(Assignment) Only the lines from the one with "Given the proof" through the last belong in the output; print them exactly as given below.

Dataset entries:
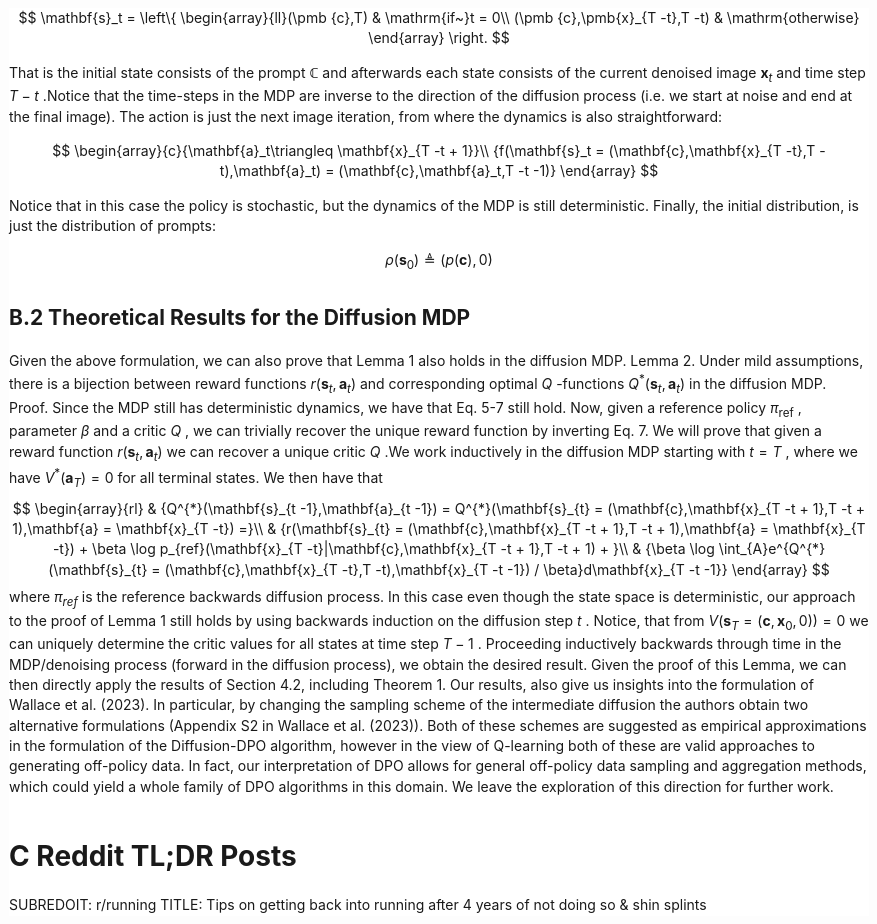 $$
\mathbf{s}_t = \left\{ \begin{array}{ll}(\pmb {c},T) & \mathrm{if~}t = 0\\ (\pmb {c},\pmb{x}_{T -t},T -t) & \mathrm{otherwise} \end{array} \right.
$$

That is the initial state consists of the prompt $\mathbb{C}$ and afterwards each state consists of the current denoised image $\mathbf{x}_t$ and time step $T -t$ .Notice that the time-steps in the MDP are inverse to the direction of the diffusion process (i.e. we start at noise and end at the final image). The action is just the next image iteration, from where the dynamics is also straightforward:

$$
\begin{array}{c}{\mathbf{a}_t\triangleq \mathbf{x}_{T -t + 1}}\\ {f(\mathbf{s}_t = (\mathbf{c},\mathbf{x}_{T -t},T -t),\mathbf{a}_t) = (\mathbf{c},\mathbf{a}_t,T -t -1)} \end{array}
$$

Notice that in this case the policy is stochastic, but the dynamics of the MDP is still deterministic. Finally, the initial distribution, is just the distribution of prompts:

$$
\rho (\mathbf{s}_0)\triangleq (p(\pmb {c}),0)
$$

## B.2 Theoretical Results for the Diffusion MDP
Given the above formulation, we can also prove that Lemma 1 also holds in the diffusion MDP.
Lemma 2. Under mild assumptions, there is a bijection between reward functions $r(\mathbf{s}_t,\mathbf{a}_t)$ and corresponding optimal $Q$ -functions $Q^{*}(\mathbf{s}_t,\mathbf{a}_t)$ in the diffusion MDP.
Proof. Since the MDP still has deterministic dynamics, we have that Eq. 5-7 still hold. Now, given a reference policy $\pi_{\mathrm{ref}}$ , parameter $\beta$ and a critic $Q$ , we can trivially recover the unique reward function by inverting Eq. 7. We will prove that given a reward function $r(\mathbf{s}_t,\mathbf{a}_t)$ we can recover a unique critic $Q$ .We work inductively in the diffusion MDP starting with $t = T$ , where we have $V^{*}(\mathbf{a}_{T}) = 0$ for all terminal states. We then have that
$$
\begin{array}{rl} & {Q^{*}(\mathbf{s}_{t -1},\mathbf{a}_{t -1}) = Q^{*}(\mathbf{s}_{t} = (\mathbf{c},\mathbf{x}_{T -t + 1},T -t + 1),\mathbf{a} = \mathbf{x}_{T -t}) =}\\ & {r(\mathbf{s}_{t} = (\mathbf{c},\mathbf{x}_{T -t + 1},T -t + 1),\mathbf{a} = \mathbf{x}_{T -t}) + \beta \log p_{ref}(\mathbf{x}_{T -t}|\mathbf{c},\mathbf{x}_{T -t + 1},T -t + 1) + }\\ & {\beta \log \int_{A}e^{Q^{*}(\mathbf{s}_{t} = (\mathbf{c},\mathbf{x}_{T -t},T -t),\mathbf{x}_{T -t -1}) / \beta}d\mathbf{x}_{T -t -1}} \end{array}
$$
where $\pi_{ref}$ is the reference backwards diffusion process. In this case even though the state space is deterministic, our approach to the proof of Lemma 1 still holds by using backwards induction on the diffusion step $t$ . Notice, that from $V(\mathbf{s}_T = (\mathbf{c},\mathbf{x}_0,0)) = 0$ we can uniquely determine the critic values for all states at time step $T -1$ . Proceeding inductively backwards through time in the MDP/denoising process (forward in the diffusion process), we obtain the desired result.
Given the proof of this Lemma, we can then directly apply the results of Section 4.2, including Theorem 1. Our results, also give us insights into the formulation of Wallace et al. (2023). In particular, by changing the sampling scheme of the intermediate diffusion the authors obtain two alternative formulations (Appendix S2 in Wallace et al. (2023)). Both of these schemes are suggested as empirical approximations in the formulation of the Diffusion-DPO algorithm, however in the view of Q-learning both of these are valid approaches to generating off-policy data. In fact, our interpretation of DPO allows for general off-policy data sampling and aggregation methods, which could yield a whole family of DPO algorithms in this domain. We leave the exploration of this direction for further work.
# C Reddit TL;DR Posts
SUBREDOIT: r/running
TITLE: Tips on getting back into running after 4 years of not doing so & shin splints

(Output of the task)
Given the proof of this Lemma, we can then directly apply the results of Section 4.2, including Theorem 1. Our results, also give us insights into the formulation of Wallace et al. (2023). In particular, by changing the sampling scheme of the intermediate diffusion the authors obtain two alternative formulations (Appendix S2 in Wallace et al. (2023)). Both of these schemes are suggested as empirical approximations in the formulation of the Diffusion-DPO algorithm, however in the view of Q-learning both of these are valid approaches to generating off-policy data. In fact, our interpretation of DPO allows for general off-policy data sampling and aggregation methods, which could yield a whole family of DPO algorithms in this domain. We leave the exploration of this direction for further work.
# C Reddit TL;DR Posts
SUBREDOIT: r/running
TITLE: Tips on getting back into running after 4 years of not doing so & shin splints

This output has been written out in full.